When Morgan died, Glenn took it hard. But telling Nick was harder.

Notes:

Prompt request for Glenn angst in the aftermath of Morgan's death.

This is... rough.

Work Text:

The End and What Came After

                “Hey what’s up? I’m just picking up a few things at the store on the way home. Did you want anything?”

                “Yeah, new pack of smokes.”

                “I mean anything other than the usual, doofus.”

                “Phht, okay. Oh, you know what I’m craving? See if they got those lil dinosaur chicken nuggets. Love those things.”

                “I don’t think they have those at the 711 but I’ll swing by Walmart too I guess. Oh, and make sure Nickie’s not looking at our nudie mags again, I don’t know what that’d do to him but you know, probably not good for a seven year old.”

                “Hey, that was one time! But, uh, fair enough. You won’t be long, right? It’s pretty dark out there for 3pm.”

                “Hey, don’t be stupid, you know I drive better than you, numb nuts.”

                “Alright, but if you die, I’m playing In The End at your funeral.”

                “Oh my God Glenn you know I hate Linkin Park so fucking much.”

                “That’s why I love you, babe. See you at home.”

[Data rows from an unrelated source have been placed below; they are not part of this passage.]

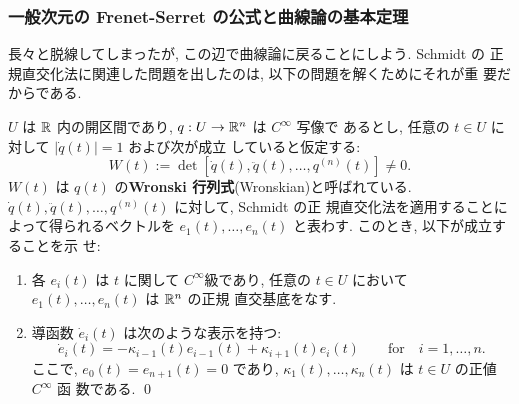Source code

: \documentclass[12pt,twoside]{jarticle}
\begin{document}

\subsubsection{一般次元の Frenet-Serret の公式と曲線論の基本定理}

長々と脱線してしまったが, この辺で曲線論に戻ることにしよう. Schmidt の
正規直交化法に関連した問題を出したのは, 以下の問題を解くためにそれが重
要だからである.

\begin{question}
  $U$ は ${\mathbb R}$ 内の開区間であり, $q : U \to {\mathbb R}^n$ は $C^\infty$ 写像で
  あるとし, 任意の $t\in U$ に対して $|\dot{q}(t)| = 1$ および次が成立
  していると仮定する:
  \[
    W(t) := 
    \det[\dot{q}(t), \ddot{q}(t), \ldots, q^{(n)}(t)]
    \ne 0.
  \]%
  $W(t)$ は $q(t)$ の{\bf Wronski 行列式}(Wronskian)と呼ばれている. %
  $\dot{q}(t), \ddot{q}(t), \dots, q^{(n)}(t)$ に対して, Schmidt の正
  規直交化法を適用することによって得られるベクトルを %
  $e_1(t), \ldots, e_n(t)$ と表わす. このとき, 以下が成立することを示
  せ:
  \begin{enumerate}
  \item 各 $e_i(t)$ は $t$ に関して $C^\infty$級であり, %
    任意の $t\in U$ において $e_1(t), \dots, e_n(t)$ は ${\mathbb R}^n$ の正規
    直交基底をなす.
  \item 導函数 $\dot{e}_i(t)$ は次のような表示を持つ:
    \[
      \dot{e}_i(t)
      = - \kappa_{i-1}(t) e_{i-1}(t) + \kappa_{i+1}(t)e_i(t)
      \qquad\text{for}\quad
      i = 1, \dots, n.
    \]
    ここで, $e_0(t) = e_{n+1}(t) = 0$ であり, %
    $\kappa_1(t), \dots, \kappa_n(t)$ は $t\in U$ の正値 $C^\infty$ 函
    数である. \qed
  \end{enumerate}
\end{question}
\end{document}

                “See you at home, babe.”

                Glenn pressed the end call button on his cell phone and wandered into the living room where Nick was laid out on the sofa, staring dead-eyed at some animated robots shooting lasers at each other on the TV screen.

                “Budge up, kid.” Glenn tickled the bottom of Nick’s feet until he grunted, giggled, and pulled them up to his chest so Glenn could sit beside him. He watched the screen for about a minute before picking up the remote. “Hey, how ‘bout we turn on the Disney Channel?”

                “Nooooo,” Nick groaned even as Glenn was changing the channel.

                “You’re seven, you don’t know what’s good, yet,” Glenn gave Nick a reassuring pat on the leg. “Look, they’re playing Emperor’s New Groove! Now this is the good stuff for seven-year-olds.”

                Nick sighed dramatically, but returned to the same glassy-eyed stare willingly enough as Pacha and Kuzco fell over a huge waterfall.

                Well, not exactly the reaction Glenn was hoping for, but he figured that Morgan should at least be satisfied they watched something age-appropriate when she got back from the store.

                Though as the sky grew darker, the wind blew hard against the house. And Morgan never did come back.

*

                Glenn had to put Nick to bed alone, his heart growing heavier and heavier every time his calls went to voice-mail. He got the call from the police at nearly midnight. Apparently it took a few hours for the cops to pull her body out of the car, run the plates and then call the number on file to come ID the corpse.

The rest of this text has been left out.